Naren, DAU and MAU are key metrics online copmanies calculate using Data warehouses. You just simplified the calculations for that significantly! Nice explanation.
THIS COMMENT IS FOR MY PERSONAL REFERENCE. TO UNDERSTAND PROPERLY WATCH THE FULL VIDEO -------------------------------------------------------------------------------------------------------------------------------------------------------------------------- concept 2:45 bitmaps array 5:23 active user count 6:56 user login everyday 8:17 different device count 10:07
Hi Narendra , That was very helpful. I was thinking of an improvement in there. How about using multiple bit map arrays instead of one single bitmap array ? Say , we can use 200 bitmap arrays for 200 M users and another array of 200 size which will store count of active users in ith bitmap array. This way, we can reduce time complexity by not traversing ith bitmap array if the active users for that bitmap array is 0. Correct me if I am missing any edge case. Thanks.
Great Video Sir, But I have few questions. Where do we store this bitmap? In Db or Memory? If in Db, do DBMS providers provide this functionality inbuilt? If in memory, are there any client libraries providing this? Also, what about persistance/fault tolerance if we are storing in memory?
Thankyou Narendra, very good explanation. You always explain DS as though it's a cake walk. Why have you stopped posting new videos? Hope you are doing safe and healthy. I was just thinking, why don't we store the data to day-on-day information in database with 4 bit integer for logged in per day basis or it can even be an entry into a row type DB for the last logged in date with a bit 0/1 per user. Anyways we would need to think of a purging system as we can't retain this for long even in case of bitmap array
1. our user ids might not be auto incrementing integers. in that case, I will need to store the mapping of a user id with auto incrementing integer first and for every request have to check the mapping first to make updates in bitmaps. I guess we can use something like in memory datastore like redis for that. 2. Also, we could have used count min sketch to get approximate numbers for these analytics. Thoughts?
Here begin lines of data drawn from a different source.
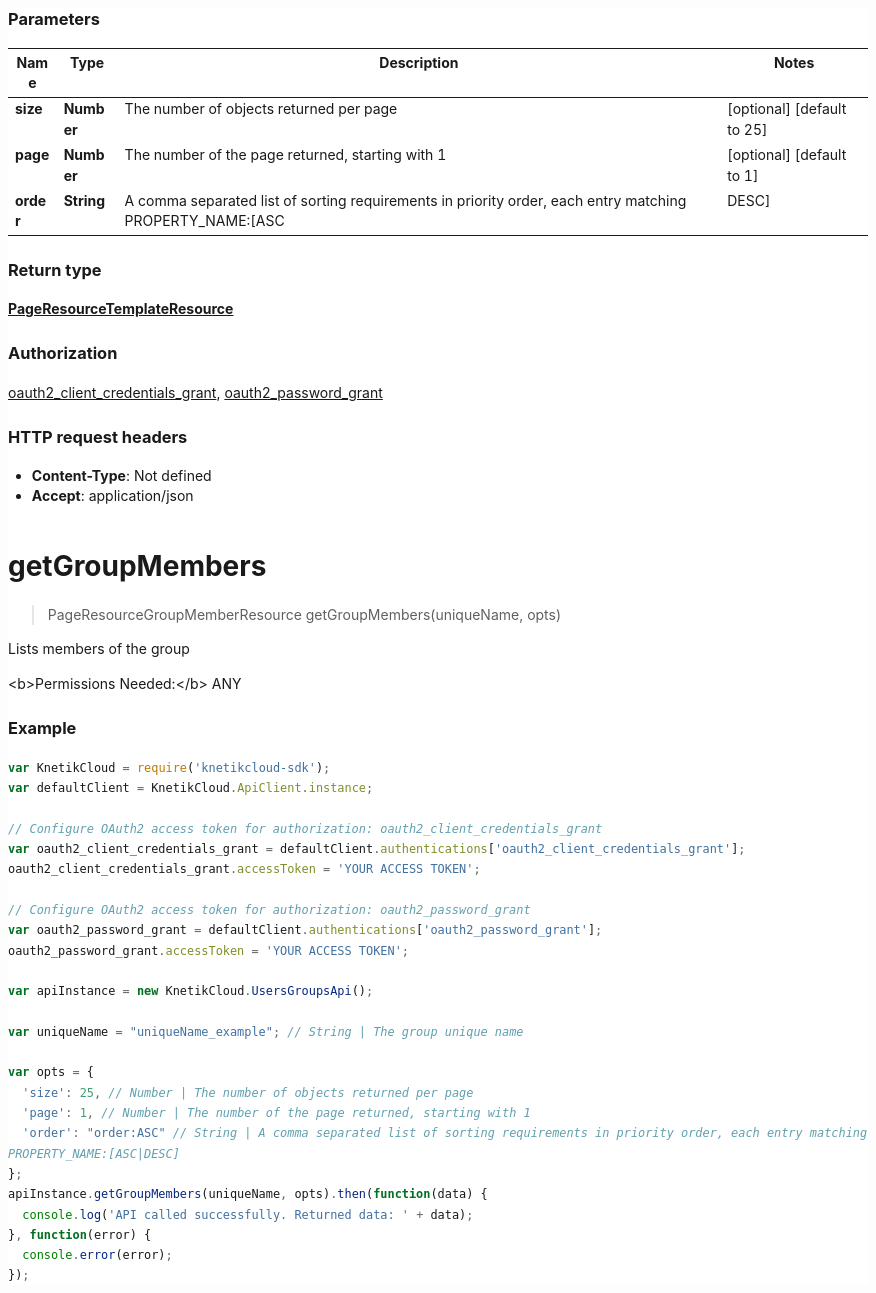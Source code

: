 ### Parameters

Name | Type | Description  | Notes
------------- | ------------- | ------------- | -------------
 **size** | **Number**| The number of objects returned per page | [optional] [default to 25]
 **page** | **Number**| The number of the page returned, starting with 1 | [optional] [default to 1]
 **order** | **String**| A comma separated list of sorting requirements in priority order, each entry matching PROPERTY_NAME:[ASC|DESC] | [optional] [default to id:ASC]

### Return type

[**PageResourceTemplateResource**](PageResourceTemplateResource.md)

### Authorization

[oauth2_client_credentials_grant](../README.md#oauth2_client_credentials_grant), [oauth2_password_grant](../README.md#oauth2_password_grant)

### HTTP request headers

 - **Content-Type**: Not defined
 - **Accept**: application/json

<a name="getGroupMembers"></a>
# **getGroupMembers**
> PageResourceGroupMemberResource getGroupMembers(uniqueName, opts)

Lists members of the group

&lt;b&gt;Permissions Needed:&lt;/b&gt; ANY

### Example
```javascript
var KnetikCloud = require('knetikcloud-sdk');
var defaultClient = KnetikCloud.ApiClient.instance;

// Configure OAuth2 access token for authorization: oauth2_client_credentials_grant
var oauth2_client_credentials_grant = defaultClient.authentications['oauth2_client_credentials_grant'];
oauth2_client_credentials_grant.accessToken = 'YOUR ACCESS TOKEN';

// Configure OAuth2 access token for authorization: oauth2_password_grant
var oauth2_password_grant = defaultClient.authentications['oauth2_password_grant'];
oauth2_password_grant.accessToken = 'YOUR ACCESS TOKEN';

var apiInstance = new KnetikCloud.UsersGroupsApi();

var uniqueName = "uniqueName_example"; // String | The group unique name

var opts = { 
  'size': 25, // Number | The number of objects returned per page
  'page': 1, // Number | The number of the page returned, starting with 1
  'order': "order:ASC" // String | A comma separated list of sorting requirements in priority order, each entry matching PROPERTY_NAME:[ASC|DESC]
};
apiInstance.getGroupMembers(uniqueName, opts).then(function(data) {
  console.log('API called successfully. Returned data: ' + data);
}, function(error) {
  console.error(error);
});

```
hmmm i don't know about that. Imagine the concurrency problem you would have to update this map as the logins are happening like crazy! Also, How would you efficiently traverse the array to update the bit correspondent to the user logging in?
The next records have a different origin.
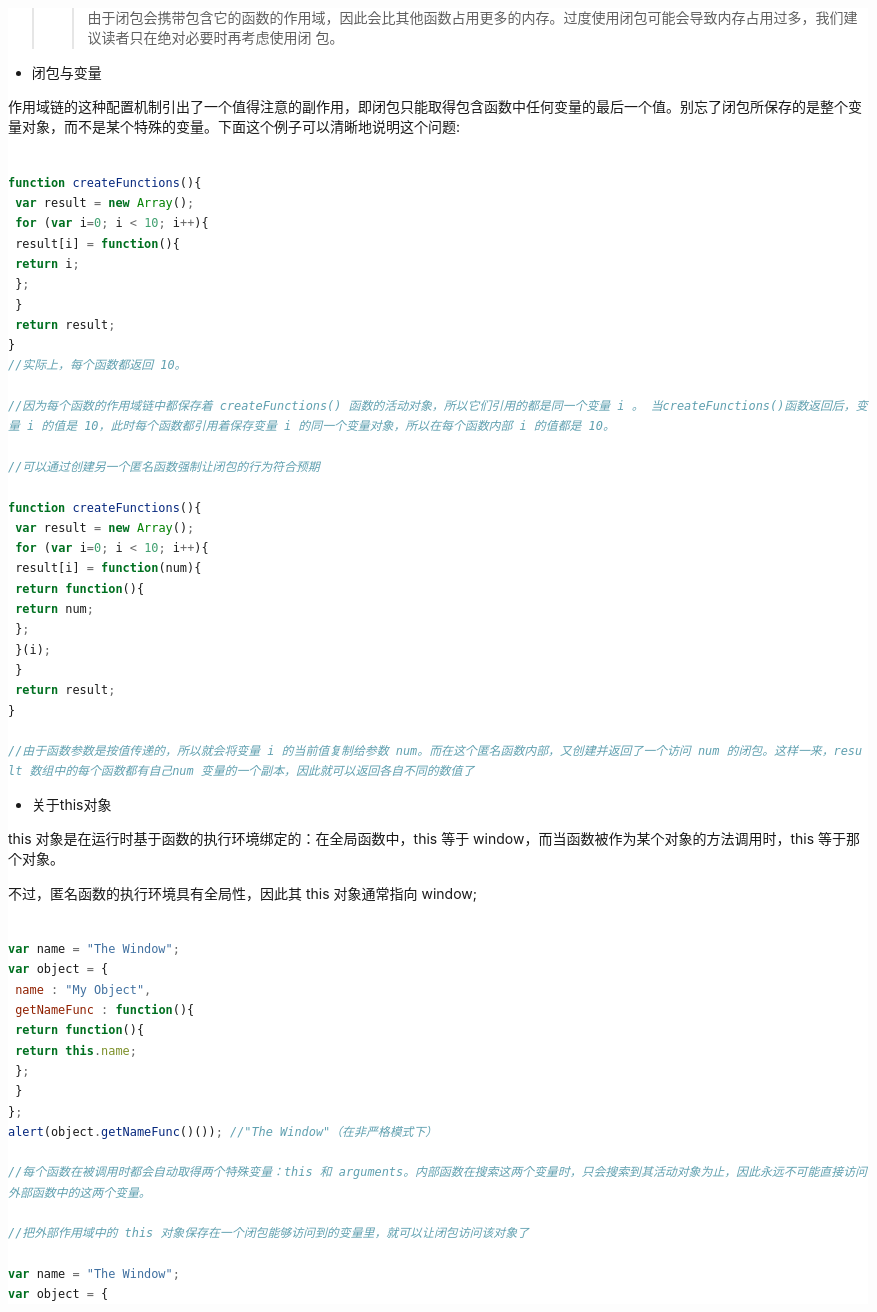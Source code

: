>>由于闭包会携带包含它的函数的作用域，因此会比其他函数占用更多的内存。过度使用闭包可能会导致内存占用过多，我们建议读者只在绝对必要时再考虑使用闭
包。

- 闭包与变量

作用域链的这种配置机制引出了一个值得注意的副作用，即闭包只能取得包含函数中任何变量的最后一个值。别忘了闭包所保存的是整个变量对象，而不是某个特殊的变量。下面这个例子可以清晰地说明这个问题:

```js

function createFunctions(){
 var result = new Array();
 for (var i=0; i < 10; i++){
 result[i] = function(){
 return i;
 };
 }
 return result;
}
//实际上，每个函数都返回 10。

//因为每个函数的作用域链中都保存着 createFunctions() 函数的活动对象，所以它们引用的都是同一个变量 i 。 当createFunctions()函数返回后，变量 i 的值是 10，此时每个函数都引用着保存变量 i 的同一个变量对象，所以在每个函数内部 i 的值都是 10。

//可以通过创建另一个匿名函数强制让闭包的行为符合预期

function createFunctions(){
 var result = new Array();
 for (var i=0; i < 10; i++){
 result[i] = function(num){
 return function(){
 return num;
 };
 }(i);
 }
 return result;
}

//由于函数参数是按值传递的，所以就会将变量 i 的当前值复制给参数 num。而在这个匿名函数内部，又创建并返回了一个访问 num 的闭包。这样一来，result 数组中的每个函数都有自己num 变量的一个副本，因此就可以返回各自不同的数值了

```

- 关于this对象

this 对象是在运行时基于函数的执行环境绑定的：在全局函数中，this 等于 window，而当函数被作为某个对象的方法调用时，this 等于那个对象。

不过，匿名函数的执行环境具有全局性，因此其 this 对象通常指向 window;

```js

var name = "The Window";
var object = {
 name : "My Object",
 getNameFunc : function(){
 return function(){
 return this.name;
 };
 }
};
alert(object.getNameFunc()()); //"The Window"（在非严格模式下）

//每个函数在被调用时都会自动取得两个特殊变量：this 和 arguments。内部函数在搜索这两个变量时，只会搜索到其活动对象为止，因此永远不可能直接访问外部函数中的这两个变量。

//把外部作用域中的 this 对象保存在一个闭包能够访问到的变量里，就可以让闭包访问该对象了

var name = "The Window";
var object = {
```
Perhaps I missed this, but how would you actually traverse the array to find all active users? Would you have to do a linear time scan and count how many '1's are there ?
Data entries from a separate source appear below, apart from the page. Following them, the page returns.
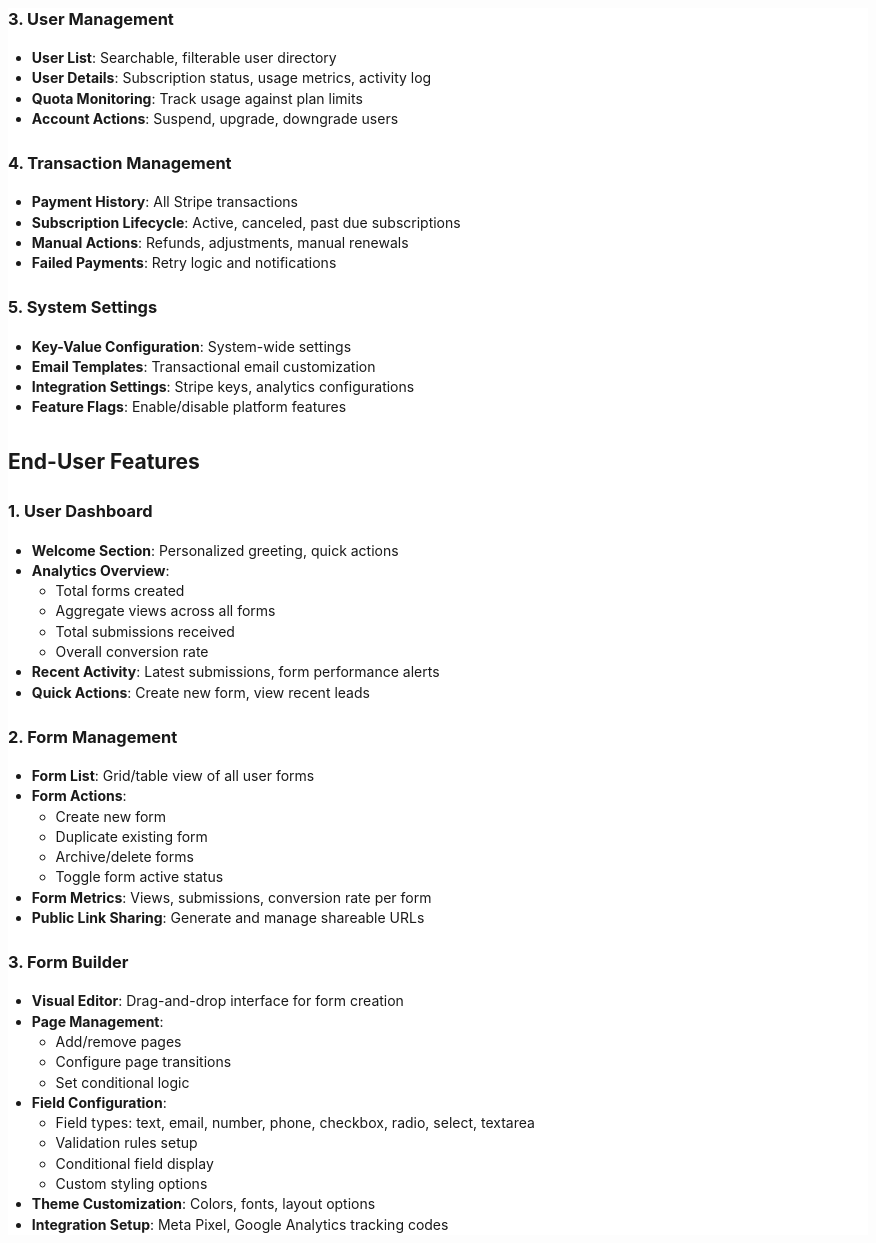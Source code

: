 ### 3. User Management

- **User List**: Searchable, filterable user directory
- **User Details**: Subscription status, usage metrics, activity log
- **Quota Monitoring**: Track usage against plan limits
- **Account Actions**: Suspend, upgrade, downgrade users

### 4. Transaction Management

- **Payment History**: All Stripe transactions
- **Subscription Lifecycle**: Active, canceled, past due subscriptions
- **Manual Actions**: Refunds, adjustments, manual renewals
- **Failed Payments**: Retry logic and notifications

### 5. System Settings

- **Key-Value Configuration**: System-wide settings
- **Email Templates**: Transactional email customization
- **Integration Settings**: Stripe keys, analytics configurations
- **Feature Flags**: Enable/disable platform features

## End-User Features

### 1. User Dashboard

- **Welcome Section**: Personalized greeting, quick actions
- **Analytics Overview**:
    - Total forms created
    - Aggregate views across all forms
    - Total submissions received
    - Overall conversion rate
- **Recent Activity**: Latest submissions, form performance alerts
- **Quick Actions**: Create new form, view recent leads

### 2. Form Management

- **Form List**: Grid/table view of all user forms
- **Form Actions**:
    - Create new form
    - Duplicate existing form
    - Archive/delete forms
    - Toggle form active status
- **Form Metrics**: Views, submissions, conversion rate per form
- **Public Link Sharing**: Generate and manage shareable URLs

### 3. Form Builder

- **Visual Editor**: Drag-and-drop interface for form creation
- **Page Management**:
    - Add/remove pages
    - Configure page transitions
    - Set conditional logic
- **Field Configuration**:
    - Field types: text, email, number, phone, checkbox, radio, select, textarea
    - Validation rules setup
    - Conditional field display
    - Custom styling options
- **Theme Customization**: Colors, fonts, layout options
- **Integration Setup**: Meta Pixel, Google Analytics tracking codes
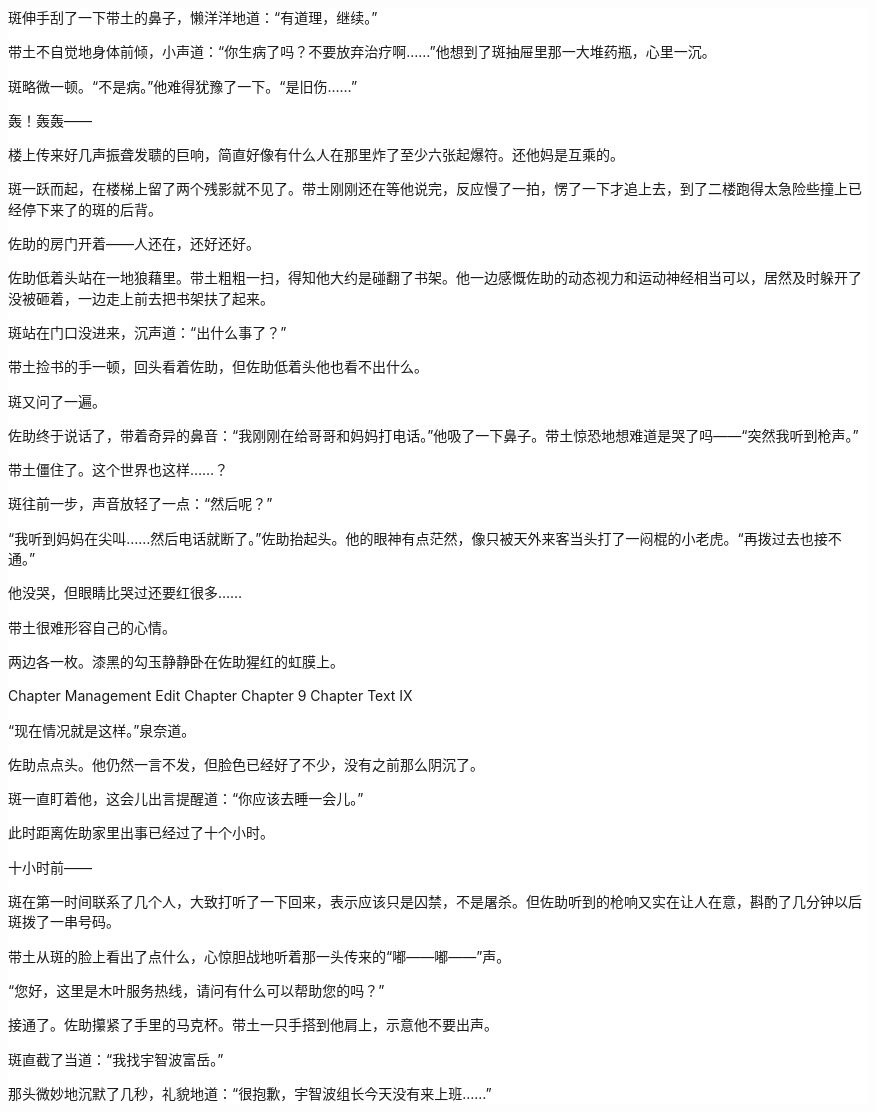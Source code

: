 斑伸手刮了一下带土的鼻子，懒洋洋地道：“有道理，继续。”

带土不自觉地身体前倾，小声道：“你生病了吗？不要放弃治疗啊……”他想到了斑抽屉里那一大堆药瓶，心里一沉。

斑略微一顿。“不是病。”他难得犹豫了一下。“是旧伤……”

轰！轰轰——

楼上传来好几声振聋发聩的巨响，简直好像有什么人在那里炸了至少六张起爆符。还他妈是互乘的。

斑一跃而起，在楼梯上留了两个残影就不见了。带土刚刚还在等他说完，反应慢了一拍，愣了一下才追上去，到了二楼跑得太急险些撞上已经停下来了的斑的后背。

佐助的房门开着——人还在，还好还好。

佐助低着头站在一地狼藉里。带土粗粗一扫，得知他大约是碰翻了书架。他一边感慨佐助的动态视力和运动神经相当可以，居然及时躲开了没被砸着，一边走上前去把书架扶了起来。

斑站在门口没进来，沉声道：“出什么事了？”

带土捡书的手一顿，回头看着佐助，但佐助低着头他也看不出什么。

斑又问了一遍。

佐助终于说话了，带着奇异的鼻音：“我刚刚在给哥哥和妈妈打电话。”他吸了一下鼻子。带土惊恐地想难道是哭了吗——“突然我听到枪声。”

带土僵住了。这个世界也这样……？

斑往前一步，声音放轻了一点：“然后呢？”

“我听到妈妈在尖叫……然后电话就断了。”佐助抬起头。他的眼神有点茫然，像只被天外来客当头打了一闷棍的小老虎。“再拨过去也接不通。”

他没哭，但眼睛比哭过还要红很多……

带土很难形容自己的心情。

两边各一枚。漆黑的勾玉静静卧在佐助猩红的虹膜上。

Chapter Management
Edit Chapter
Chapter 9
Chapter Text
IX

 

“现在情况就是这样。”泉奈道。

佐助点点头。他仍然一言不发，但脸色已经好了不少，没有之前那么阴沉了。

斑一直盯着他，这会儿出言提醒道：“你应该去睡一会儿。”

此时距离佐助家里出事已经过了十个小时。

十小时前——

斑在第一时间联系了几个人，大致打听了一下回来，表示应该只是囚禁，不是屠杀。但佐助听到的枪响又实在让人在意，斟酌了几分钟以后斑拨了一串号码。

带土从斑的脸上看出了点什么，心惊胆战地听着那一头传来的“嘟——嘟——”声。

“您好，这里是木叶服务热线，请问有什么可以帮助您的吗？”

接通了。佐助攥紧了手里的马克杯。带土一只手搭到他肩上，示意他不要出声。

斑直截了当道：“我找宇智波富岳。”

那头微妙地沉默了几秒，礼貌地道：“很抱歉，宇智波组长今天没有来上班……”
correct me if i got it wrong, this bitmap array index went with the assumption that we would've users ids as integers right? But that's not the case in most dbs, we use mostly the uuid's then how would we correctly map/say array bitmap index corresponds to this user id? do we use some kind of hash function? if yes, then how we'd go write the unique hash function as it has collision problems ? Thanks
The last ID of your Bitmap is 999.999.999, not 1 Billion. For archive purposes this is storage efficient, but a simple SQL-DB wouldn't take much more. You can make relations and store its statistics this way, you don't have to store the entire user data every day. Also how is the system able to determine if the user is the same user or a different user? Where is the information stored? I still need a solid SQL DB, because I need to store key information to identify the user non the less. But other than that, yes, bit shifting is very fast to compute active users from specific days. As soon as you have to plot those, it gets slower, though.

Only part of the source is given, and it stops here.